Pad printing is one of the cheapest ways of applying legends to a keycap, and they’re known to fade over time. Unlike something like dye sublimation, where the ink penetrates the plastic, the layer of ink just sits on top and is susceptible to daily wear and tear. That said, Armaggeddon is claiming that its legends are more resilient than usual, and it’s backing that up with a lifetime fade-proof warranty.
That’s encouraging, but it still falls short compared to the Tecware Phantom RGB, which uses doubleshot keycaps. These are comprised of two separate pieces of plastic molded together, so it’s literally impossible for the legends to be scrapped off or fade. Despite what Armaggeddon is saying, doubleshot molding is simply the superior method, and you don’t need any lifetime guarantee to know that the legends won’t wear off.
Finally, the Psychfalcon features RGB lighting for those who like their LEDs. The good news is that the lighting is quite even, as the keycaps with dual legends have them sitting side by side, so they’re both sitting directly above the LED.
The keyboard supports true driver-free operation, and you’re meant to do everything on the keyboard itself.
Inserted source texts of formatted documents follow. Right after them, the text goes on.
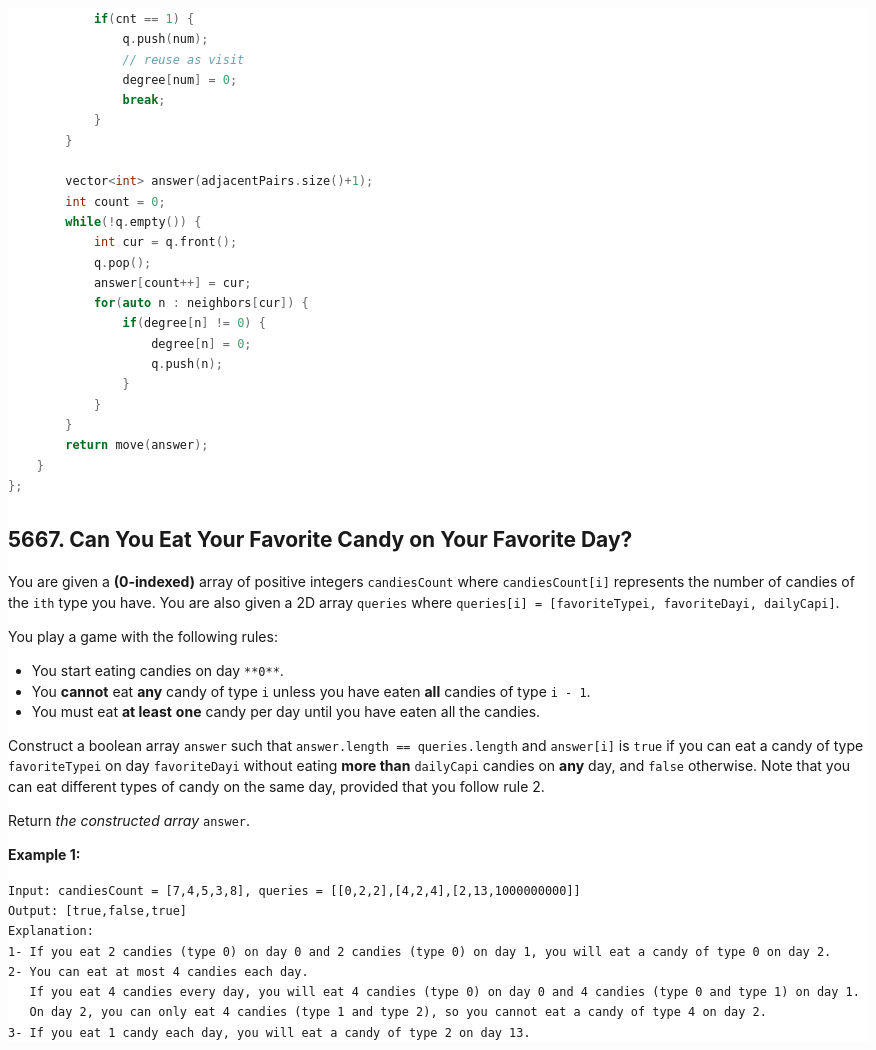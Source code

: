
 ``` cpp
            if(cnt == 1) {
                q.push(num);
                // reuse as visit
                degree[num] = 0;
                break;
            }
        }
        
        vector<int> answer(adjacentPairs.size()+1);
        int count = 0;
        while(!q.empty()) {
            int cur = q.front();
            q.pop();
            answer[count++] = cur;
            for(auto n : neighbors[cur]) {
                if(degree[n] != 0) {
                    degree[n] = 0;
                    q.push(n);
                }
            }
        }
        return move(answer);
    }
};
```

## 5667. Can You Eat Your Favorite Candy on Your Favorite Day?

You are given a **(0-indexed)** array of positive integers `candiesCount` where `candiesCount[i]` represents the number of candies of the `ith` type you have. You are also given a 2D array `queries` where `queries[i] = [favoriteTypei, favoriteDayi, dailyCapi]`.

You play a game with the following rules:

- You start eating candies on day `**0**`.
- You **cannot** eat **any** candy of type `i` unless you have eaten **all** candies of type `i - 1`.
- You must eat **at least** **one** candy per day until you have eaten all the candies.

Construct a boolean array `answer` such that `answer.length == queries.length` and `answer[i]` is `true` if you can eat a candy of type `favoriteTypei` on day `favoriteDayi` without eating **more than** `dailyCapi` candies on **any** day, and `false` otherwise. Note that you can eat different types of candy on the same day, provided that you follow rule 2.

Return *the constructed array* `answer`.

 

**Example 1:**

```
Input: candiesCount = [7,4,5,3,8], queries = [[0,2,2],[4,2,4],[2,13,1000000000]]
Output: [true,false,true]
Explanation:
1- If you eat 2 candies (type 0) on day 0 and 2 candies (type 0) on day 1, you will eat a candy of type 0 on day 2.
2- You can eat at most 4 candies each day.
   If you eat 4 candies every day, you will eat 4 candies (type 0) on day 0 and 4 candies (type 0 and type 1) on day 1.
   On day 2, you can only eat 4 candies (type 1 and type 2), so you cannot eat a candy of type 4 on day 2.
3- If you eat 1 candy each day, you will eat a candy of type 2 on day 13.
```
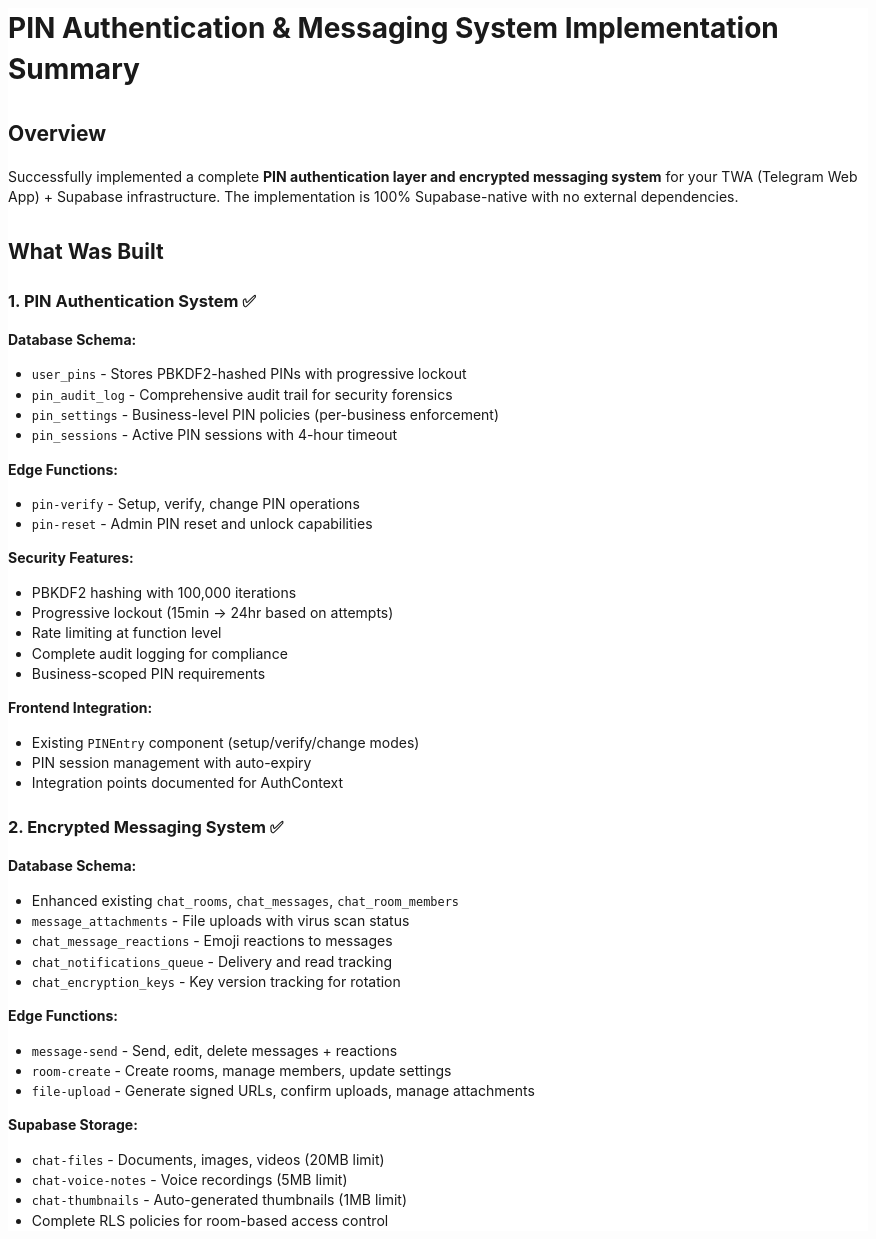 # PIN Authentication & Messaging System Implementation Summary

## Overview

Successfully implemented a complete **PIN authentication layer and encrypted messaging system** for your TWA (Telegram Web App) + Supabase infrastructure. The implementation is 100% Supabase-native with no external dependencies.

## What Was Built

### 1. PIN Authentication System ✅

**Database Schema:**
- `user_pins` - Stores PBKDF2-hashed PINs with progressive lockout
- `pin_audit_log` - Comprehensive audit trail for security forensics
- `pin_settings` - Business-level PIN policies (per-business enforcement)
- `pin_sessions` - Active PIN sessions with 4-hour timeout

**Edge Functions:**
- `pin-verify` - Setup, verify, change PIN operations
- `pin-reset` - Admin PIN reset and unlock capabilities

**Security Features:**
- PBKDF2 hashing with 100,000 iterations
- Progressive lockout (15min → 24hr based on attempts)
- Rate limiting at function level
- Complete audit logging for compliance
- Business-scoped PIN requirements

**Frontend Integration:**
- Existing `PINEntry` component (setup/verify/change modes)
- PIN session management with auto-expiry
- Integration points documented for AuthContext

### 2. Encrypted Messaging System ✅

**Database Schema:**
- Enhanced existing `chat_rooms`, `chat_messages`, `chat_room_members`
- `message_attachments` - File uploads with virus scan status
- `chat_message_reactions` - Emoji reactions to messages
- `chat_notifications_queue` - Delivery and read tracking
- `chat_encryption_keys` - Key version tracking for rotation

**Edge Functions:**
- `message-send` - Send, edit, delete messages + reactions
- `room-create` - Create rooms, manage members, update settings
- `file-upload` - Generate signed URLs, confirm uploads, manage attachments

**Supabase Storage:**
- `chat-files` - Documents, images, videos (20MB limit)
- `chat-voice-notes` - Voice recordings (5MB limit)
- `chat-thumbnails` - Auto-generated thumbnails (1MB limit)
- Complete RLS policies for room-based access control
This means you don’t get more advanced features such as per-key RGB backlighting (the Tecware keyboard had this) and are limited to just nine different lighting effects and nine game lighting profiles.
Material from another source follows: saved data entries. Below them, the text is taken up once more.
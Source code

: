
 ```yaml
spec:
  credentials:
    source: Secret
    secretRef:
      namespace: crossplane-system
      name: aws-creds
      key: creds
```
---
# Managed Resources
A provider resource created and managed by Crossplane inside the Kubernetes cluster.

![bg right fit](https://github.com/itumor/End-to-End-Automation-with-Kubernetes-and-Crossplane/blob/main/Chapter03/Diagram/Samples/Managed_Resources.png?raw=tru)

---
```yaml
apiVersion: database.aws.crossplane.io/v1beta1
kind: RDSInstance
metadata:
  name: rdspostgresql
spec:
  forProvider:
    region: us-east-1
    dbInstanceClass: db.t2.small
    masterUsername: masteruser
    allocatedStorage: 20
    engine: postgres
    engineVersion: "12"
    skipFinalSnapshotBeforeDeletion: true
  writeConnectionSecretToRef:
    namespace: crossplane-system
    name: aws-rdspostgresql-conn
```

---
There are three different brightness levels, and you can adjust this using the Fn button and the up and down arrow keys. However, if none of the presets appeal to you, you can also program your own on the keyboard itself. I won’t dive into the details here, but the keyboard ships with a helpful instruction slip on how to do this.
However, you won’t find the same breadth of options on something like the Ducky Shine 5, and you’re mostly limited to picking which keys are illuminated. Each row of keys appears to be assigned a specific color, and it’s something that you’ll notice even with the lighting presets.
Overall, it’s difficult to complain about the Psychfalcon given how affordable it is. I’m not a fan of the design and the obvious branding on keys like the spacebar and right Shift, but these are hardly deal breakers. Furthermore, while I also don’t like the pad-printed legends and somewhat lackluster lighting effects, it seems uncharitable to nitpick at this price point.
Like the Tecware, the Psychfalcon managed to surprise me. It offers decent build quality, modular mechanical switches, and RGB lighting for just S$59.90, and if that isn’t a steal, I don’t know what is.
That said, the Psychfalcon is also a tenkeyless model, so that accounts for it being cheaper than the full-sized S$79 Tecware keyboard. As a result, I'd say that the Tecware Phantom RGB overall offers better value, given the additional features it has under its belt and the fact that it doesn't cost much more either.